How long do you expect to live in this life? Most would say 80 or 90 years. The average in the United States is 78. That seems young-ish to me. I have no aspirations to live to be 100. Perhaps that is because I visit many people who have significantly cognitively declined by then and I don’t wish to join that group.

The actual current maximum lifespan is 120 years, which sounds like a real burden to me. Life expectancy varies by gender, location and time. People in the not-so-distant past were lucky to make it to 50. Jesus is crucified at age 35 (I believe), a young man to us, but not so much for when He lived.

When you dig back into the Old Testament people were living enormously long lives: Enosh 905, Kenan 910, and the record holder Methuselah at 969. They were cranking out kids in their 100’s. It is clear that they were not elderly until much later. Is this a myth? I don’t think so. These people all lived before Noah’s flood, so some attribute the difference to the environment in some way, but I think it is a genetic change that God brought about.

 Then the Lord said, “My Spirit shall not abide in man forever, for he is flesh: his days shall be 120 years.”

Genesis 6:3 (ESV)

So we have been capped at 120 for a while. It is interesting that this limit seemed to phase in. The mechanisms that age us and result in our physical death didn’t come into full effect for a couple generations.

There is a branch of science today that seeks to undo the genetic cap on our lives. Others, clearly fearing death, seek immortality through capturing our consciousness as a computer code. The former might produce some lengthening of life for those who seek it. I am pretty skeptical about the later.

God limited human life, but when God created it, we were not built to die at all. Adam and Eve were immortals, physically and spiritually. God warned them to not eat of the Tree of the Knowledge of Good and Evil lest they die. Satan said they wouldn’t die. Immediately. Adam lived for 930 years and then he kicked the bucket, just as God said.
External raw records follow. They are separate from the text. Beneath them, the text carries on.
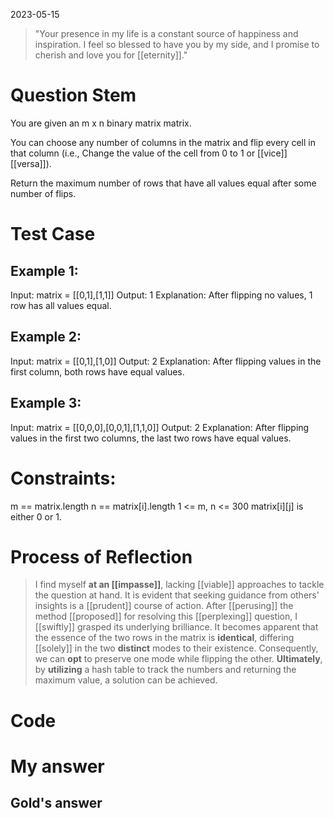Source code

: 2023-05-15 
>"Your presence in my life is a constant source of happiness and inspiration. I feel so blessed to have you by my side, and I promise to cherish and love you for [[eternity]]."
# Question Stem
You are given an m x n binary matrix matrix.

You can choose any number of columns in the matrix and flip every cell in that column (i.e., Change the value of the cell from 0 to 1 or [[vice]] [[versa]]).

Return the maximum number of rows that have all values equal after some number of flips.






# Test Case
## **Example 1:**
Input: matrix = \[\[0,1\],\[1,1\]\]
Output: 1
Explanation: After flipping no values, 1 row has all values equal.


## **Example 2:**
Input: matrix = \[\[0,1\],\[1,0\]\]
Output: 2
Explanation: After flipping values in the first column, both rows have equal values.

## **Example 3:**
Input: matrix = \[\[0,0,0\],\[0,0,1\],\[1,1,0\]\]
Output: 2
Explanation: After flipping values in the first two columns, the last two rows have equal values.
# Constraints:
m == matrix.length
n == matrix\[i\].length
1 <= m, n <= 300
matrix\[i\]\[j\] is either 0 or 1.


# Process of Reflection
>I find myself **at an [[impasse]]**, lacking [[viable]] approaches to tackle the question at hand. It is evident that seeking guidance from others' insights is a [[prudent]] course of action.
>After [[perusing]] the method [[proposed]] for resolving this [[perplexing]] question, I [[swiftly]] grasped its underlying brilliance. It becomes apparent that the essence of the two rows in the matrix is **identical**, differing [[solely]] in the two **distinct** modes to their existence. Consequently, we can **opt** to preserve one mode while flipping the other. **Ultimately**, by **utilizing** a hash table to track the numbers and returning the maximum value, a solution can be achieved.

# Code

# My answer


## Gold's answer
Adam and Eve also had the benefit of the Tree of Life. What wear and tear life produced in the body, eating from the tree could fix. I don’t think there was anything miraculous about it. It was designed to work that way. Similarly, I don’t think the impact of the Tree of the Knowledge of Good and Evil was miraculous. It was a genetic modifier created, likely by Satan, to poison mankind and the world.

The Tree of Life was forbidden Adam and Eve by God after their encounter with evil. God did not want to leave them physically eternal and evil. Hence, our need to die. Sin is a part of the body not the spirit. Our soul, the interaction of body and spirit, is likewise corrupt.

The Tree of Life makes another appearance by name in the Bible– at the end. In Revelation 22 it says:

Then the angel showed me the river of the water of life, bright as crystal, flowing from the throne of God and of the Lamb through the middle of the street of the city; also, on either side of the river, the tree of life with its twelve kinds of fruit, yielding its fruit each month. The leaves of the tree were for the healing of the nations.

Revelation 22:1-2 (ESV)

As I have discussed in previous blogs, we will have a Heavenly body for Heaven, but we will also have a resurrected physical body for a New Earth. It will be a modified, superior version of what we have now. The Trees of Life described in the verse above have some role in the eternal preservation of that body. What exactly, I do not know.

I do not aspire to unnaturally prolong physical life as I am experiencing now, even though I am very blessed compared to many. I have confidence in the one who is my original Creator. I have confidence in His ability to deliver far superior and eternal life to me. All of it is because of things God has already done. Jesus has already successfully fulfilled God’s Law and paid the price for my evil. Already I am connected to Jesus and benefit from His work through being baptized in His name. It is a great, loving offer that is there for the taking. May God help you to receive it.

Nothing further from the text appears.